TASK BRIEF:
From top to bottom, return the listing exactly as it appears, omitting its images.
───
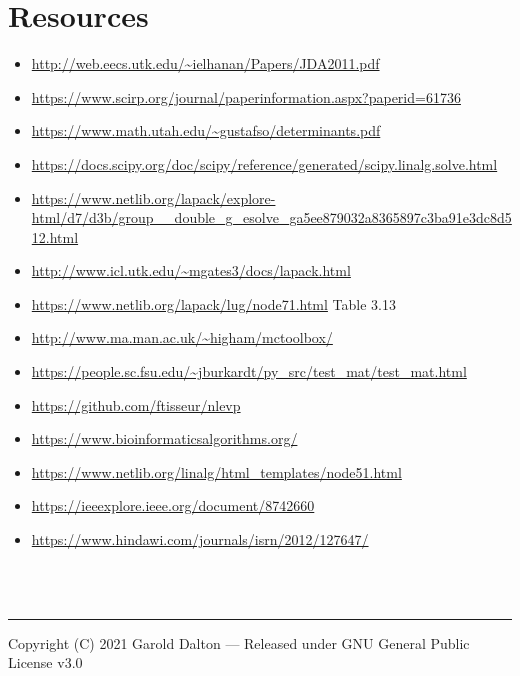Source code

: \documentclass[12pt]{article}
\begin{document}
\section{Resources}
\begin{itemize}
	\item \url{http://web.eecs.utk.edu/~ielhanan/Papers/JDA2011.pdf}
	\item \url{https://www.scirp.org/journal/paperinformation.aspx?paperid=61736}
	\item \url{https://www.math.utah.edu/~gustafso/determinants.pdf}
	\item \url{https://docs.scipy.org/doc/scipy/reference/generated/scipy.linalg.solve.html}
	\item \url{https://www.netlib.org/lapack/explore-html/d7/d3b/group__double_g_esolve_ga5ee879032a8365897c3ba91e3dc8d512.html}
	\item \url{http://www.icl.utk.edu/~mgates3/docs/lapack.html}
	\item \url{https://www.netlib.org/lapack/lug/node71.html} Table 3.13
	\item \url{http://www.ma.man.ac.uk/~higham/mctoolbox/}
	\item \url{https://people.sc.fsu.edu/~jburkardt/py_src/test_mat/test_mat.html}
	\item \url{https://github.com/ftisseur/nlevp}
	\item \url{https://www.bioinformaticsalgorithms.org/}
	\item \url{https://www.netlib.org/linalg/html_templates/node51.html}
	\item \url{https://ieeexplore.ieee.org/document/8742660}
	\item \url{https://www.hindawi.com/journals/isrn/2012/127647/}
\end{itemize}

\begin{align*}
\end{align*}

\begin{align*}
\end{align*}

\begin{lstlisting}[language=Python]
\end{lstlisting}

\noindent\rule{\textwidth}{1pt}
{\footnotesize Copyright (C) 2021 Garold Dalton --- Released under GNU General Public License v3.0}

\cleardoublepage
\end{document}
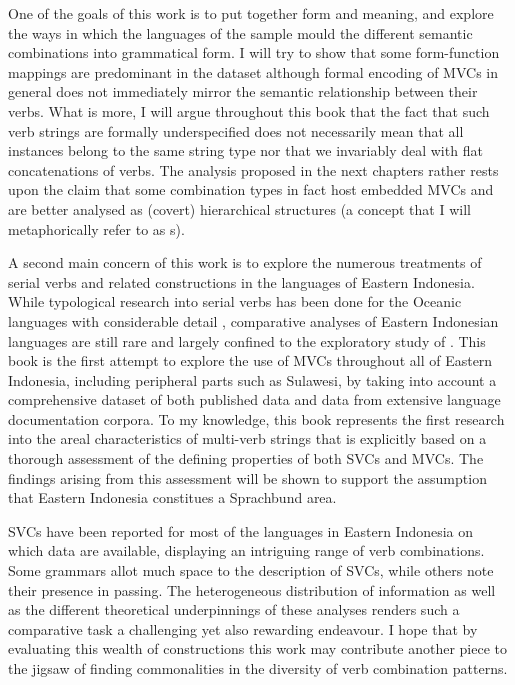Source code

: One of the goals of this work is to put together form and meaning, and explore the ways in which the languages of the sample mould the different semantic combinations into grammatical form. I will try to show that some form-function mappings are predominant in the dataset although formal encoding of MVCs in general does not immediately mirror the semantic relationship between their verbs. What is more, I will argue throughout this book that the fact that such verb strings are formally underspecified does not necessarily mean that all instances belong to the same string type nor that we invariably deal with flat concatenations of verbs. The analysis proposed in the next chapters rather rests upon the claim that some combination types in fact host embedded MVCs and are better analysed as (covert) hierarchical structures (a concept that I will metaphorically refer to as s).

A second main concern of this work is to explore the numerous treatments of serial verbs and related constructions in the languages of Eastern Indonesia. While typological research into serial verbs has been done for the Oceanic languages with considerable detail \citep{crowley2002serial, bril2004complex, bril2007nexus}, comparative analyses of Eastern Indonesian languages are still rare and largely confined to the exploratory study of \citet{vanstaden2008serial}. This book is the first attempt to explore the use of MVCs throughout all of Eastern Indonesia, including peripheral parts such as Sulawesi, by taking into account a comprehensive dataset of both published data and data from extensive language documentation corpora. To my knowledge, this book represents the first research into the areal characteristics of multi-verb strings that is explicitly based on a thorough assessment of the defining properties of both SVCs and MVCs. The findings arising from this assessment will be shown to support the assumption that Eastern Indonesia constitues a Sprachbund area.

SVCs have been reported for most of the languages in Eastern Indonesia on which data are available, displaying an intriguing range of verb combinations. Some grammars allot much space to the description of SVCs, while others note their presence in passing. The heterogeneous distribution of information as well as the different theoretical underpinnings of these analyses renders such a comparative task a challenging yet also rewarding endeavour. I hope that by evaluating this wealth of constructions this work may contribute another piece to the jigsaw of finding commonalities in the diversity of verb combination patterns.


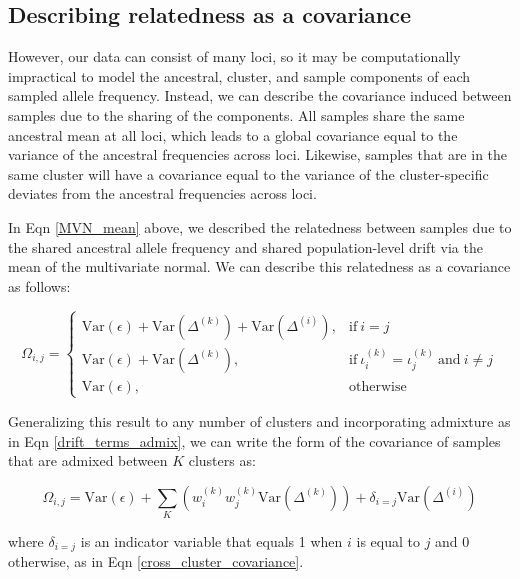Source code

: \documentclass[12pt]{article}
\begin{document}
%

\subsection{Describing relatedness as a covariance}
However, our data can consist of many loci, 
so it may be computationally impractical to model 
the ancestral, cluster, and sample components of each sampled allele frequency.
Instead, we can describe the covariance induced between samples due to the sharing of the components.
All samples share the same ancestral mean at all loci, 
which leads to a global covariance equal to the variance of the ancestral frequencies across loci.
Likewise, samples that are in the same cluster will have a covariance equal to the variance 
of the cluster-specific deviates from the ancestral frequencies across loci.

In Eqn \ref{MVN_mean} above, we described the relatedness between samples
due to the shared ancestral allele frequency and shared population-level drift
via the mean of the multivariate normal.
We can describe this relatedness as a covariance as follows:

\begin{equation}
	\Omega_{i,j} = 
	\begin{cases}
	      \text{Var}(\epsilon) +  \text{Var}\left( \Delta^{(k)} \right) + \text{Var}\left( \Delta^{(i)} \right), & \text{if}\ i=j\ \\
      	      \text{Var}(\epsilon) +  \text{Var}\left( \Delta^{(k)} \right), & \text{if}\ \iota^{(k)}_i = \iota^{(k)}_j\ \text{and}\ i \neq j \\
	      \text{Var}(\epsilon), & \text{otherwise}
	\end{cases}
\label{MVN_covar}
\end{equation}


Generalizing this result to any number of clusters and incorporating admixture as in Eqn \ref{drift_terms_admix}, 
we can write the form of the covariance of samples that are admixed between $K$ clusters as:

\begin{equation}
\Omega_{i,j} = \text{Var}(\epsilon) + \sum\limits_K \left(	w^{(k)}_iw^{(k)}_j \text{Var}(\Delta^{(k)}) 	\right) + 
\delta_{i=j} \text{Var}(\Delta^{(i)})
\label{admixed_discrete_covariance}
\end{equation}

where $\delta_{i=j}$ is an indicator variable that equals 1 when $i$ is equal to $j$ and 0 otherwise,
as in Eqn \ref{cross_cluster_covariance}.
\end{document}
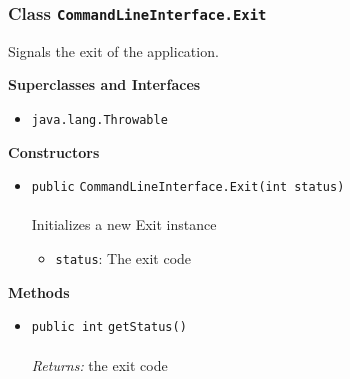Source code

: \subsubsection{Class \lstinline|CommandLineInterface.Exit|}
Signals the exit of the application. \\
\noindent\begin{minipage}[t]{5cm}
\vspace{0.3em}
\hspace*{2em}
\vspace{0.3em}
\end{minipage}



\textbf{\sffamily Superclasses and Interfaces}
\begin{itemize}
\item \lstinline|java.lang.Throwable|
\end{itemize}


\textbf{\sffamily Constructors}
\begin{itemize}
\item \lstinline|public| \lstinline|CommandLineInterface.Exit|\lstinline|(int status)|\\ \\[-0.6em]
Initializes a new Exit instance
\begin{itemize}
\item \lstinline|status|: The exit code
\end{itemize}



\end{itemize}


\textbf{\sffamily Methods}
\begin{itemize}
\item \lstinline|public int| \lstinline|getStatus|\lstinline|()|\\ \\[-0.6em]
\emph{Returns:} the exit code



\end{itemize}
───
FINISHED EXERCISE:
Source code

: \documentclass[12pt]{article}
\begin{document}
\section{Resources}
\begin{itemize}
	\item \url{http://web.eecs.utk.edu/~ielhanan/Papers/JDA2011.pdf}
	\item \url{https://www.scirp.org/journal/paperinformation.aspx?paperid=61736}
	\item \url{https://www.math.utah.edu/~gustafso/determinants.pdf}
	\item \url{https://docs.scipy.org/doc/scipy/reference/generated/scipy.linalg.solve.html}
	\item \url{https://www.netlib.org/lapack/explore-html/d7/d3b/group__double_g_esolve_ga5ee879032a8365897c3ba91e3dc8d512.html}
	\item \url{http://www.icl.utk.edu/~mgates3/docs/lapack.html}
	\item \url{https://www.netlib.org/lapack/lug/node71.html} Table 3.13
	\item \url{http://www.ma.man.ac.uk/~higham/mctoolbox/}
	\item \url{https://people.sc.fsu.edu/~jburkardt/py_src/test_mat/test_mat.html}
	\item \url{https://github.com/ftisseur/nlevp}
	\item \url{https://www.bioinformaticsalgorithms.org/}
	\item \url{https://www.netlib.org/linalg/html_templates/node51.html}
	\item \url{https://ieeexplore.ieee.org/document/8742660}
	\item \url{https://www.hindawi.com/journals/isrn/2012/127647/}
\end{itemize}

\begin{align*}
\end{align*}

\begin{align*}
\end{align*}

\begin{lstlisting}[language=Python]
\end{lstlisting}

\noindent\rule{\textwidth}{1pt}
{\footnotesize Copyright (C) 2021 Garold Dalton --- Released under GNU General Public License v3.0}

\cleardoublepage
\end{document}
Source code

: One of the goals of this work is to put together form and meaning, and explore the ways in which the languages of the sample mould the different semantic combinations into grammatical form. I will try to show that some form-function mappings are predominant in the dataset although formal encoding of MVCs in general does not immediately mirror the semantic relationship between their verbs. What is more, I will argue throughout this book that the fact that such verb strings are formally underspecified does not necessarily mean that all instances belong to the same string type nor that we invariably deal with flat concatenations of verbs. The analysis proposed in the next chapters rather rests upon the claim that some combination types in fact host embedded MVCs and are better analysed as (covert) hierarchical structures (a concept that I will metaphorically refer to as s).

A second main concern of this work is to explore the numerous treatments of serial verbs and related constructions in the languages of Eastern Indonesia. While typological research into serial verbs has been done for the Oceanic languages with considerable detail \citep{crowley2002serial, bril2004complex, bril2007nexus}, comparative analyses of Eastern Indonesian languages are still rare and largely confined to the exploratory study of \citet{vanstaden2008serial}. This book is the first attempt to explore the use of MVCs throughout all of Eastern Indonesia, including peripheral parts such as Sulawesi, by taking into account a comprehensive dataset of both published data and data from extensive language documentation corpora. To my knowledge, this book represents the first research into the areal characteristics of multi-verb strings that is explicitly based on a thorough assessment of the defining properties of both SVCs and MVCs. The findings arising from this assessment will be shown to support the assumption that Eastern Indonesia constitues a Sprachbund area.

SVCs have been reported for most of the languages in Eastern Indonesia on which data are available, displaying an intriguing range of verb combinations. Some grammars allot much space to the description of SVCs, while others note their presence in passing. The heterogeneous distribution of information as well as the different theoretical underpinnings of these analyses renders such a comparative task a challenging yet also rewarding endeavour. I hope that by evaluating this wealth of constructions this work may contribute another piece to the jigsaw of finding commonalities in the diversity of verb combination patterns.


Source code

: \documentclass[12pt]{article}
\begin{document}
%

\subsection{Describing relatedness as a covariance}
However, our data can consist of many loci, 
so it may be computationally impractical to model 
the ancestral, cluster, and sample components of each sampled allele frequency.
Instead, we can describe the covariance induced between samples due to the sharing of the components.
All samples share the same ancestral mean at all loci, 
which leads to a global covariance equal to the variance of the ancestral frequencies across loci.
Likewise, samples that are in the same cluster will have a covariance equal to the variance 
of the cluster-specific deviates from the ancestral frequencies across loci.

In Eqn \ref{MVN_mean} above, we described the relatedness between samples
due to the shared ancestral allele frequency and shared population-level drift
via the mean of the multivariate normal.
We can describe this relatedness as a covariance as follows:

\begin{equation}
	\Omega_{i,j} = 
	\begin{cases}
	      \text{Var}(\epsilon) +  \text{Var}\left( \Delta^{(k)} \right) + \text{Var}\left( \Delta^{(i)} \right), & \text{if}\ i=j\ \\
      	      \text{Var}(\epsilon) +  \text{Var}\left( \Delta^{(k)} \right), & \text{if}\ \iota^{(k)}_i = \iota^{(k)}_j\ \text{and}\ i \neq j \\
	      \text{Var}(\epsilon), & \text{otherwise}
	\end{cases}
\label{MVN_covar}
\end{equation}


Generalizing this result to any number of clusters and incorporating admixture as in Eqn \ref{drift_terms_admix}, 
we can write the form of the covariance of samples that are admixed between $K$ clusters as:

\begin{equation}
\Omega_{i,j} = \text{Var}(\epsilon) + \sum\limits_K \left(	w^{(k)}_iw^{(k)}_j \text{Var}(\Delta^{(k)}) 	\right) + 
\delta_{i=j} \text{Var}(\Delta^{(i)})
\label{admixed_discrete_covariance}
\end{equation}

where $\delta_{i=j}$ is an indicator variable that equals 1 when $i$ is equal to $j$ and 0 otherwise,
as in Eqn \ref{cross_cluster_covariance}.
\end{document}
Source code

: \subsubsection{Class \lstinline|CommandLineInterface.Exit|}
Signals the exit of the application. \\
\noindent\begin{minipage}[t]{5cm}
\vspace{0.3em}
\hspace*{2em}
\vspace{0.3em}
\end{minipage}



\textbf{\sffamily Superclasses and Interfaces}
\begin{itemize}
\item \lstinline|java.lang.Throwable|
\end{itemize}


\textbf{\sffamily Constructors}
\begin{itemize}
\item \lstinline|public| \lstinline|CommandLineInterface.Exit|\lstinline|(int status)|\\ \\[-0.6em]
Initializes a new Exit instance
\begin{itemize}
\item \lstinline|status|: The exit code
\end{itemize}



\end{itemize}


\textbf{\sffamily Methods}
\begin{itemize}
\item \lstinline|public int| \lstinline|getStatus|\lstinline|()|\\ \\[-0.6em]
\emph{Returns:} the exit code



\end{itemize}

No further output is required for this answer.